FRANCISCO CORREA DE ARAÚXO E A MÚSICA IBÉRICA NO SÉCULO XVII


A ideia de que a Península Ibérica não trouxe nenhum compositor notável, antes do século XIX, é totalmente falsa e fabricada. Na verdade, avaliando por aquilo que se salvou dos desastres naturais ou provocados por humanos, põe-se em evidência uma arte dos sons requintada,  com tradições e escolas diversificadas, sinal de maturidade e sofisticação.

A Península Ibérica, na música para órgão (e outros instrumentos de tecla, como o cravo e clavicórdio) pode mesmo reivindicar uma grande precocidade, em relação a outras escolas europeias. Pode dizer-se que - desde cedo - a Península Ibérica esteve aberta e teve conhecimento da música que se fazia na Europa. A tradição ibérica  recebeu influências e ela própria influenciou as escolas europeias, nomeadamente, da Itália, da França, dos Países Baixos, da Inglaterra. 

Gosto especialmente de Francisco Correa de Araúxo. Em Portugal, um eminente  musicólogo muito fez para dar a conhecer a obra de Araúxo, o Prof. Macário Santiago Kastner

O mestre organista de Sevilha deixou uma obra monumental que é um repositório dos processos de composição que eram aplicados, no seu tempo, à música para órgão. 

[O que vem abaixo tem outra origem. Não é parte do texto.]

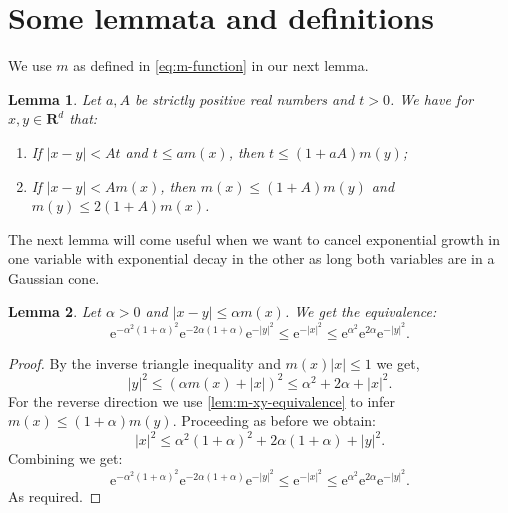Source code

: \documentclass[a4paper,oneside,10pt]{amsproc}
\theoremstyle{plain}
\newtheorem{lemma}{Lemma}
\theoremstyle{remark}
\renewcommand{\leq}{\leqslant}
\renewcommand{\leq}{\leqslant}
\newcommand{\R}{\mathbf R}
\newcommand{\e}{\mathrm{e}} %
\renewcommand{\leq}{\leqslant}%
\begin{document}
\section{Some lemmata and definitions}
We use $m$ as defined in \eqref{eq:m-function} in our next lemma.
\begin{lemma}\label{lem:m-xy-equivalence}
  Let $a, A$ be strictly positive real numbers and $t > 0$. We have
  for $x, y \in \R^d$ that:
  \begin{enumerate}
  \item If $|x - y| < A t$ and $t \leq a m(x)$, then $t
    \leq (1 + aA) m(y)$;
  \item If $|x - y| < A m(x)$, then $m(x) \leq (1 +
    A) m(y)$ and $m(y) \leq 2 (1 + A) m(x)$. 
  \end{enumerate}
\end{lemma}

The next lemma will come useful when we want to cancel exponential
growth in one variable with exponential decay in the other as long
both variables are in a Gaussian cone.
\begin{lemma}\label{lem:Cone-Gaussians-comparable}
  Let $\alpha > 0$ and $|x - y| \leq \alpha m(x)$. We get the
  equivalence:
  \begin{equation*}
    \e^{-\alpha^2(1 + \alpha)^2} \e^{-2\alpha(1 + \alpha)} \e^{-|y|^2}
    \leq \e^{-|x|^2} \leq \e^{\alpha^2} \e^{2\alpha} \e^{-|y|^2}.
  \end{equation*}
\end{lemma}
\begin{proof}
  By the inverse triangle inequality and $m(x)|x| \leq 1$ we get, 
  \begin{equation}
    |y|^2 \leq (\alpha m(x) + |x|)^2 \leq \alpha^2 + 2 \alpha + |x|^2.
  \end{equation}
  For the reverse direction we use
  \autoref{lem:m-xy-equivalence} to infer $m(x) \leq (1 + \alpha)
  m(y)$. Proceeding as before we obtain: 
  \begin{equation*}
    |x|^2 \leq \alpha^2 (1 + \alpha)^2 + 2 \alpha (1 + \alpha) + |y|^2.
  \end{equation*}
  Combining we get:
  \begin{equation}
   \label{eq:Cone-Gaussians-comparable}
    \e^{-\alpha^2(1 + \alpha)^2} \e^{-2\alpha(1 + \alpha)} \e^{-|y|^2}
    \leq \e^{-|x|^2} \leq \e^{\alpha^2} \e^{2\alpha} \e^{-|y|^2}.
  \end{equation}
  As required.
\end{proof}
\end{document}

O órgão ibérico tem a particularidade de apresentar com frequência um teclado «partido», ou seja, a metade mais grave tem um conjunto de registos, e a metade mais aguda, outro conjunto.  Assim, é possível fazer vozes solistas, graves ou agudas, sem ter as dimensões bem maiores em tubaria e com vários teclados, que já nessa época (séc. XVII) caracterizavam os órgãos das catedrais e igrejas importantes do Norte da Europa. O «tiento de medio-registro», tornou-se, com as "Batalhas" e os "tientos de Falsas" ( = com cromatismos e dissonâncias),  uma forma quase exclusiva da literatura para órgão ibérica. 

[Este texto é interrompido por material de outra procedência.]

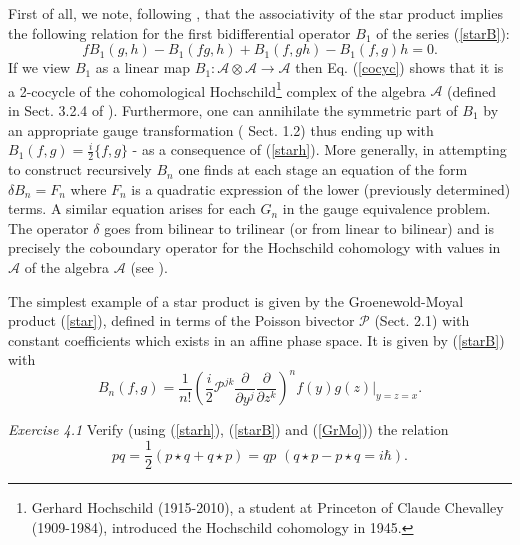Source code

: First of all, we note, following \cite{K}, that the associativity of the star product implies the following relation for 
the first bidifferential operator $B_1$ of the series (\ref{starB}):
\begin{equation}
\label{cocyc}
fB_1(g, h) - B_1(fg, h) + B_1(f, gh) - B_1(f, g)h = 0.
\end{equation}
If we view $B_1$ as a linear map $B_1:  {\mathcal A}\otimes{\mathcal A} \rightarrow {\mathcal A}$ then Eq. (\ref{cocyc}) shows that it is 
a 2-cocycle of the cohomological Hochschild\footnote{Gerhard Hochschild (1915-2010), a student at Princeton of Claude Chevalley (1909-1984),
introduced the Hochschild cohomology in 1945.} complex of the algebra ${\mathcal A}$ (defined in Sect. 3.2.4 of \cite{K}). Furthermore, one can 
annihilate the symmetric part of $B_1$ by an appropriate gauge transformation (\cite{K} Sect. 1.2) thus ending up with 
$B_1(f, g) = \frac{i}{2}\{f, g\}$ - as a consequence of (\ref{starh}). More generally, in attempting to construct recursively $B_n$ one finds 
at each stage an equation of the form $\delta B_n = F_n$ where $F_n$ is a quadratic expression of the lower (previously determined) terms. A 
similar equation arises for each $G_n$ in the gauge equivalence problem. The operator $\delta$ goes from bilinear to trilinear (or from linear 
to bilinear) and is precisely the coboundary operator for the Hochschild cohomology with values in ${\mathcal A}$ of the algebra ${\mathcal A}$
(see \cite{W94}).

The simplest example of a star product is given by the Groenewold-Moyal product (\ref{star}), defined in terms of the Poisson bivector ${\mathcal P}$
(Sect. 2.1) with constant coefficients which exists in an affine phase space. It is given by (\ref{starB}) with
\begin{equation}
\label{GrMo}
B_n(f, g) = \frac{1}{n!}(\frac{i}{2}{\mathcal P}^{jk}\frac{\partial}{\partial y^j}\frac{\partial}{\partial z^k})^n f(y) g(z)|_{y=z=x}. 
\end{equation}

{\it Exercise 4.1} Verify (using (\ref{starh}), (\ref{starB}) and (\ref{GrMo})) the relation
\begin{equation}
\label{Wpq}
pq = \frac{1}{2}(p\star q + q\star p) = qp \, \, (q\star p - p\star q = i\hbar).
\end{equation}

Claro que a música de Araúxo, embora de excecional qualidade, estava inserida na grande tradição coral polifónica, tanto em Portugal como em Espanha. Muitos outros, seus antecessores e contemporâneos, participaram no florescimento da música para tecla (sobretudo órgão). Os séculos XVI e XVII, são ricos em grandes compositores para órgão, tanto em terras de Portugal (António Carreira, Manuel Rodrigues Coelho, Pedro de Araújo...), como de Espanha (António de Cabezón, Sebastián Aguiler de Heredia, Pablo Bruna, Juan Cabanilles...). 

A música ibérica no século XVIII foi demasiado «seguidora» das modas de além Pirinéus, sobretudo de França e de Itália. Embora alguns traços ibéricos típicos se conservem, a música italiana tornou-se a referência: Os monarcas e as cortes de ambos os países importavam músicos italianos (Domenico Scarlatti, é o mais famoso); as óperas eram ao gosto italiano. Assim, a grande tradição ibérica de música para órgão não teve o desenvolvimento, ou a continuidade da tradição, que o século anterior prometia. 

De qualquer maneira, o legado da música de órgão ibérica, foi redescoberto no século XX. Atualmente, organistas profissionais de todo o mundo incluem nos seus discos e programas de recitais para órgão os compositores ibéricos dos séculos XVI e XVII. Entre eles, destaca-se (justamente) Francisco Correa de Araúxo.